Les résultats de notre enquête dans la cité d'Uvira ont révélé que sur 100 ménages, 56% jettent leurs ordures dans les grandes rues de la cité sans les trier ni les recycler, que sur 100 ménages 86% les déversent dans le lac, les caniveaux et les rivières. Etant conscients qu'il faudra que cela change, 100% des ménages confirment que les modes adaptés au traitement des ordures ménagères seraient le compostage, la réutilisation, l'enfouissement et l'incinération vu l'importance dans le domaine agricole et l'utilisation domestique. Par ailleurs, pour pallier au problème d'insalubrité, 62% des ménages eu appellent à la nécessité de la capacitation en matière des règles d'hygiène et de santé publique, et à la nécessité d'installer le poste de traitement des ordures ménagères.

Il nous semble que ces deux stratégies proposées par la population, pour leur mise en oeuvre, demandent une synergie et une volonté des acteurs : ménages, Pouvoirs Publics, Associations et ONG.

ABSTRACT

This work carries on the fashion of domestic garbage treatment in the city of Uvira, case of the biodegradable fractions and no biodegradable. Its objective is to show and understand the socioeconomic and sanitary conditions of the population and to propose some adequate strategies to improve this environment.

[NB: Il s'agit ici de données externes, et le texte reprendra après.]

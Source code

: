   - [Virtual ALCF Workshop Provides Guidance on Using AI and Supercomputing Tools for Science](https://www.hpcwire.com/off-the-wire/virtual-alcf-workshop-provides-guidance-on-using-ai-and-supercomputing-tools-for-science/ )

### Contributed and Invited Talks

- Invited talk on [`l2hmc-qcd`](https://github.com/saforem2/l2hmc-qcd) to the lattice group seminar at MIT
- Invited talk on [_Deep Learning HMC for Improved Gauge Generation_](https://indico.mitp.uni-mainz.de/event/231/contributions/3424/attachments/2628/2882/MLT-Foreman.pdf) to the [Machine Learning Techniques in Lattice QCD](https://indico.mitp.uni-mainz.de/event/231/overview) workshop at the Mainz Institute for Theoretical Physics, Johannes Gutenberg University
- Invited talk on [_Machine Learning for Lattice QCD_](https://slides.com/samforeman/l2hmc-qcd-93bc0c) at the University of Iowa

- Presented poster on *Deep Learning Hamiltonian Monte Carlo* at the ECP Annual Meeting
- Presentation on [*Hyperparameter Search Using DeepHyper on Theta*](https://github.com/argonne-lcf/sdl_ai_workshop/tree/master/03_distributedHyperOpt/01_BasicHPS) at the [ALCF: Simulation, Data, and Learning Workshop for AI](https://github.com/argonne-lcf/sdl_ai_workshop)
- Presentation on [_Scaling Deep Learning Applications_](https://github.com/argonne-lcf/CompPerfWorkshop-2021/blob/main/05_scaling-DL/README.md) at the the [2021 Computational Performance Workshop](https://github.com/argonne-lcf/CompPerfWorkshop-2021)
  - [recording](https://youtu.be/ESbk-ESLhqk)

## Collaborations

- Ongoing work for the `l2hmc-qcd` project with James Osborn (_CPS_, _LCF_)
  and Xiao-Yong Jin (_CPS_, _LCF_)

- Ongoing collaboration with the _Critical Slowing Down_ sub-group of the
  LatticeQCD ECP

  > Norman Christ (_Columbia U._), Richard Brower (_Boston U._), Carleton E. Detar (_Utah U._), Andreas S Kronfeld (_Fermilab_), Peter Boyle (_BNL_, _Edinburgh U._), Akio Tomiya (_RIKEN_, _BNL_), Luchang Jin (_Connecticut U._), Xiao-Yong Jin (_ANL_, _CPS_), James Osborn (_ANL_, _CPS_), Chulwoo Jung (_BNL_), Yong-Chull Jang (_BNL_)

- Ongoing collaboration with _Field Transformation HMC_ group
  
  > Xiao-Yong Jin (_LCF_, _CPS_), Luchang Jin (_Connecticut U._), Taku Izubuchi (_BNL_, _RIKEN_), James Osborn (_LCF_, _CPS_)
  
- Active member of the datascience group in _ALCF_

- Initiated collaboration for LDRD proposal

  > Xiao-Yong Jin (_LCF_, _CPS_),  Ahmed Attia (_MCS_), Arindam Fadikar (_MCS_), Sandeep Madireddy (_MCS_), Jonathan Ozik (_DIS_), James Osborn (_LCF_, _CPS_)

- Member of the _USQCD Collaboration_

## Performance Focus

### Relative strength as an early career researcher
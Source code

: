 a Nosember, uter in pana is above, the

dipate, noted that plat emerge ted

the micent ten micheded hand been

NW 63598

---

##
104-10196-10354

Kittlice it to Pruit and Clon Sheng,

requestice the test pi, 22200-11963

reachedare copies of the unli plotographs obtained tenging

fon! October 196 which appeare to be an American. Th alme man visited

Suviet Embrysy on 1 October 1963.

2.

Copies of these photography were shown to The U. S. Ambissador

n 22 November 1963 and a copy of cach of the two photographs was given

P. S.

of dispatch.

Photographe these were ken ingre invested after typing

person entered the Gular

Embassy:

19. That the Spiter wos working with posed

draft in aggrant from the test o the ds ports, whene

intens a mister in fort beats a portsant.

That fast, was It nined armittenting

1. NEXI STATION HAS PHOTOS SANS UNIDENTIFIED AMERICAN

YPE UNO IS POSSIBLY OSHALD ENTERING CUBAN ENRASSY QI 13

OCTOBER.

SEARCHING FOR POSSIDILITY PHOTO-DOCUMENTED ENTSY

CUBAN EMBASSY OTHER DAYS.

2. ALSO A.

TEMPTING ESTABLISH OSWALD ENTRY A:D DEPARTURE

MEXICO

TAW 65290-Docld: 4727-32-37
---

Results of our investigation in the city of Uvira revealed that out of 100 households, 56% throw their garbage in the big streets of the city without sorting neither or recycling them, that over 100 households 86% pour them in the lake, gutters and rivers. Being conscious of necessity of changes, 100% of households confirm that fashions adapted to the domestic garbage treatment would be the dating, reusing, the burying and the incineration given the importance in the agricultural domain and the domestic utilization. In addition, tackle the problem of insalubrity, 62% of households called for the need of capacity building concerning rules of hygiene and public health, and to the need of installing the unit.

It seems to us that these two strategies proposed by the population, for their implementations ask for a synergy and goodwill of actors: households, Public Powers, Associations and ONGS.